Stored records
——————————
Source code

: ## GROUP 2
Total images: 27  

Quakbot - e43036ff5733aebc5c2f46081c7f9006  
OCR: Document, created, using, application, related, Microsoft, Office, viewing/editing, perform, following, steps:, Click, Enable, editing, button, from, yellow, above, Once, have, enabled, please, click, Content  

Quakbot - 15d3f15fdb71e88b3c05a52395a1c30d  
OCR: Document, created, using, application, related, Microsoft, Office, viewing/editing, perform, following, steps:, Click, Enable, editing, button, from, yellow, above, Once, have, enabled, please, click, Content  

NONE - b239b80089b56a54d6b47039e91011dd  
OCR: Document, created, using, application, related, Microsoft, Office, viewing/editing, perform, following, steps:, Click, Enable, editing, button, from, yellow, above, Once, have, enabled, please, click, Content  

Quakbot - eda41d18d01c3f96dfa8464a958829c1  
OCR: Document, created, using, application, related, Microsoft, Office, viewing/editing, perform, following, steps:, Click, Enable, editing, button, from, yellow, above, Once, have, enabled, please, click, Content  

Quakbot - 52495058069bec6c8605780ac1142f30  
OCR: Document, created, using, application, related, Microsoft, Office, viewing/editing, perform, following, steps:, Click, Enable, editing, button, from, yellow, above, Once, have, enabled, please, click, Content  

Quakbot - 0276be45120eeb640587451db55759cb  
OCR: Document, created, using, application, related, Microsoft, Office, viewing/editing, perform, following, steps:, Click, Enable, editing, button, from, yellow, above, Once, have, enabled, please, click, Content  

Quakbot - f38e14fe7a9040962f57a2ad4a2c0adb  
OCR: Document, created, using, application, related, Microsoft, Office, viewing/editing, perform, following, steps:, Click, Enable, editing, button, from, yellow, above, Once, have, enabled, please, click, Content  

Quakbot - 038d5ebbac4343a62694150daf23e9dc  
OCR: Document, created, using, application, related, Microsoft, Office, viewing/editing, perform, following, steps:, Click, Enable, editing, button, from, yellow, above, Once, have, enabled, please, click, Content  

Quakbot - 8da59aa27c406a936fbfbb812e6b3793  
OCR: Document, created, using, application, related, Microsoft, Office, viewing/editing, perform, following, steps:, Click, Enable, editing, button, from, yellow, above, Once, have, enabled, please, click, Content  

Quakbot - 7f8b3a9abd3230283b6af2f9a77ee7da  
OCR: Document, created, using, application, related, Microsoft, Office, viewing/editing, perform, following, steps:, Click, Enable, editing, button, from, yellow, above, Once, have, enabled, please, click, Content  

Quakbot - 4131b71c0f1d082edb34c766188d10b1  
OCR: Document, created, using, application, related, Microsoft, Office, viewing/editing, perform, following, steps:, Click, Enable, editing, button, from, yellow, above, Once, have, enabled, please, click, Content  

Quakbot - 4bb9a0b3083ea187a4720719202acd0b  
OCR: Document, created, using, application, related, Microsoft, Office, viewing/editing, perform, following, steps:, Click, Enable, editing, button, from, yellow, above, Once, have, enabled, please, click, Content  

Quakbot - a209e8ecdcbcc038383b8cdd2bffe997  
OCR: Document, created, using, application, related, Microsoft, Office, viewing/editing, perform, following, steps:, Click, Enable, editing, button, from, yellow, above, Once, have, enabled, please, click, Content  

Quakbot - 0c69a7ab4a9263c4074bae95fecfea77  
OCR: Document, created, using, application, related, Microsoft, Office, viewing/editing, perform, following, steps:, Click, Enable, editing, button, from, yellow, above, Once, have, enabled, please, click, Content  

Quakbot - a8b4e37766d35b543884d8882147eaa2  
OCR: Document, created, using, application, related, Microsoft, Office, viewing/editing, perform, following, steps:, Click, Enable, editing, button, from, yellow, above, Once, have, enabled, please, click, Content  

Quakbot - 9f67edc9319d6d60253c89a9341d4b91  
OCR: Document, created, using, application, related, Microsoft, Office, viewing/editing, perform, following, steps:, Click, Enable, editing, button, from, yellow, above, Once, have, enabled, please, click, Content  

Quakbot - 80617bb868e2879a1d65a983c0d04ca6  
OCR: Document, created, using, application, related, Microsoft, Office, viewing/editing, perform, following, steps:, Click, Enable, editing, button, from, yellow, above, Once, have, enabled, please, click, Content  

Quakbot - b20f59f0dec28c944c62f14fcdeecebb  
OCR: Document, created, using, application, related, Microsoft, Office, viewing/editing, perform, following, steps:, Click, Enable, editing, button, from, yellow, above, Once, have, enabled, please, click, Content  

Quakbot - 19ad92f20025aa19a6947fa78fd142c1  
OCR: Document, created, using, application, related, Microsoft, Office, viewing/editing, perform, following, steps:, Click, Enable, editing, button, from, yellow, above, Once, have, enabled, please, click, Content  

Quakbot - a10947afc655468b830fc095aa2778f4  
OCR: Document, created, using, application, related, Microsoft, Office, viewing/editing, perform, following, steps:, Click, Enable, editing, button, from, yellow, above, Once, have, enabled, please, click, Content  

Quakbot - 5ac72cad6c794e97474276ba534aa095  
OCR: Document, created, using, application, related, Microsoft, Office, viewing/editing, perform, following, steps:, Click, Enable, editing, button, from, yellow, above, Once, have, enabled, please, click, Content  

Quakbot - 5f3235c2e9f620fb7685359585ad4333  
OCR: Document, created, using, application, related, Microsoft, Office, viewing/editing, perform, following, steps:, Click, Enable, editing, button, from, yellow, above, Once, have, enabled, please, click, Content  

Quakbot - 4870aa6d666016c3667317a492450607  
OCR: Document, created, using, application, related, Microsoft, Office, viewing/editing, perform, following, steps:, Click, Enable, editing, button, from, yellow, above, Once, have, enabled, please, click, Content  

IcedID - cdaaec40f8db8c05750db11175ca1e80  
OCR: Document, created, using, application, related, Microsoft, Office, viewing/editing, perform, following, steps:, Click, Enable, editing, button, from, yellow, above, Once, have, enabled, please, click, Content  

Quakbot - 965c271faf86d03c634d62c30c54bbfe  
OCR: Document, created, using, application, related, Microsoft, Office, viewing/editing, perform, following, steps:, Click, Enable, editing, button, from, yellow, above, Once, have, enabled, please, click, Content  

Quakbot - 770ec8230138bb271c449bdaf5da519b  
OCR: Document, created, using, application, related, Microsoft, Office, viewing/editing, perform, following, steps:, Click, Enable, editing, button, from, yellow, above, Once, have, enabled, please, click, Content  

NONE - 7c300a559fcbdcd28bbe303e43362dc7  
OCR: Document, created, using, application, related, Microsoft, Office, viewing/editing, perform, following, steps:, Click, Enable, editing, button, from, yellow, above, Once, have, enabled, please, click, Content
——————————
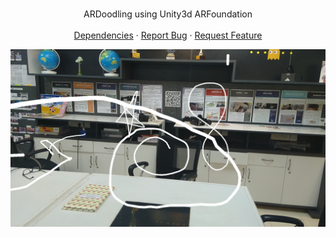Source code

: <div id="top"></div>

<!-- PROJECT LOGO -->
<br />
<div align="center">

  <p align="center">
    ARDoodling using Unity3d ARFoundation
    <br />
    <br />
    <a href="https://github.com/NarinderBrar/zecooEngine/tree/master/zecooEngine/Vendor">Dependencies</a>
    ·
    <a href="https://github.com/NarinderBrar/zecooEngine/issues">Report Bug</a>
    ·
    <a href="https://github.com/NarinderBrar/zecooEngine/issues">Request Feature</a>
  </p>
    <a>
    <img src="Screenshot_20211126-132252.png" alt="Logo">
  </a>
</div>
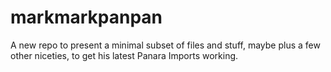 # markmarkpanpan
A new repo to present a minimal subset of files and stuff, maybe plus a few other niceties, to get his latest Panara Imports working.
——————————
*Prompt*.
Wherever a line in the entries above holds "issues", copy that line.

*Written reply*.
    <a href="https://github.com/NarinderBrar/zecooEngine/issues">Report Bug</a>
    <a href="https://github.com/NarinderBrar/zecooEngine/issues">Request Feature</a>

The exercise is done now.